Many companies struggling to use AI to generate automation and intelligence that actually drives revenue face a similar roadblock: bad data.

If businesses can’t trust their data, they’ll miss new monetization opportunities and jeopardize existing operations. AI doesn’t magically make bad data better. What the technology will do is make bad decisions with low-quality or inaccurate data much faster than a human would.

“Every level in the enterprise is hard-pressed to figure out where to go on AI,” said Avinash (Avi) Deshpande, field CTO at Workato. “Success starts with really knowing and trusting the data.”

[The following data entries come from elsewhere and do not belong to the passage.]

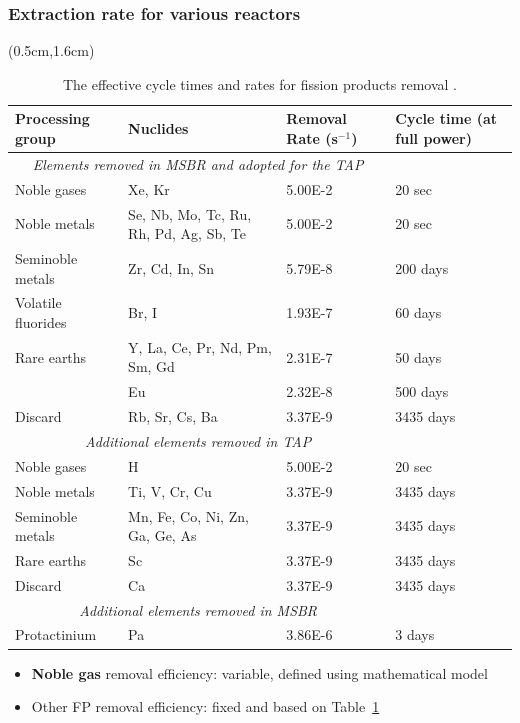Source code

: \documentclass[9pt]{beamer}
\begin{document}
\begin{frame}
\frametitle{Extraction rate for various reactors}
\begin{textblock*}{12.5cm}(0.5cm,1.6cm) %
\begin{table}[htbp!]
\fontsize{6}{9}\selectfont
\centering
\caption{The effective cycle times and rates for fission products 
removal \cite{robertson_conceptual_1971, betzler_implementation_2017}.}
\vspace{-2mm}
\begin{tabular}{p{} p{} p{} 
p{}}
\hline 
\textbf{Processing group} & \qquad\qquad\qquad \textbf{Nuclides} & 
\textbf{Removal Rate (s$^{-1}$)} & \textbf{Cycle time (at full 
power)} 
\\ \hline 
\multicolumn{3}{c}{\textit{Elements removed in \gls{MSBR} and 
adopted for the \gls{TAP}} 
\cite{robertson_conceptual_1971}} \\
Noble gases & Xe, Kr								  & 5.00E-2 & 
20 
sec \\
Noble metals & Se, Nb, Mo, Tc, Ru, Rh, Pd, Ag, Sb, Te & 5.00E-2 & 
20 
sec \\
Seminoble metals & Zr, Cd, In, Sn	  				  & 5.79E-8 & 
200 
days\\
Volatile fluorides & Br, I 							  & 1.93E-7 & 
60 
days\\
Rare earths & Y, La, Ce, Pr, Nd, Pm, Sm, Gd           & 2.31E-7 & 
50 
days\\
\qquad & Eu & 2.32E-8 & 500 days \\
Discard & Rb, Sr, Cs, Ba & 3.37E-9 & 3435 days \\
\hline
\multicolumn{3}{c}{\textit{Additional elements removed in 
\gls{TAP}} 
\cite{betzler_implementation_2017, 
transatomic_power_corporation_neutronics_2016}} \\
Noble gases & H								  	& 5.00E-2 & 20 
sec    \\
Noble metals & Ti, V, Cr, Cu						& 3.37E-9 & 
3435 
days \\
Seminoble metals & Mn, Fe, Co, Ni, Zn, Ga, Ge, As   & 3.37E-9 & 
3435 
days \\
Rare earths & Sc									& 3.37E-9 & 
3435 
days \\
Discard & Ca										& 3.37E-9 & 
3435 
days \\
\hline
\multicolumn{3}{c}{\textit{Additional elements removed in 
\gls{MSBR}} 
\cite{robertson_conceptual_1971}} \\
Protactinium & Pa  	& 3.86E-6 & 3 days    \\
\hline
\end{tabular}
\label{tab:reprocessing_list}
\end{table}
\begin{itemize}
\item \textbf{Noble gas} removal efficiency: variable, defined using 
mathematical model
\item Other FP removal efficiency: fixed and based on 
Table~\ref{tab:reprocessing_list}
\end{itemize}
\end{textblock*}
\end{frame}
\end{document}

According to Avi, there are three key pillars to any AI-ready data strategy:

  • Governance: Beyond controlling access, businesses need to be able to audit all the subsequent agent-to-system and agent-to-agent interactions. For example, routing them through secure proxies can enhance security and trust without impacting agility.
  • Context: With so much data available, AI systems need to know the relevant information for every prompt. Enterprises must make sure data is enriched, routed, and consumed according to their unique operations.
  • Orchestration: Ultimately, the AI agents need to be able to reach all the data they need to execute on prompts. It’s how businesses move from AI at the edge of operations, to embedding AI agents into end-to-end workflows.

Ultimately, building an AI-ready data estate is more than a one-off project; it’s a life-long transformation. And the goal is about more than just using the latest chatbot. As technology progresses at a rapid clip, it’s about making sure enterprises are ready to take advantage when new innovations emerge that can help streamline operations and grow market share.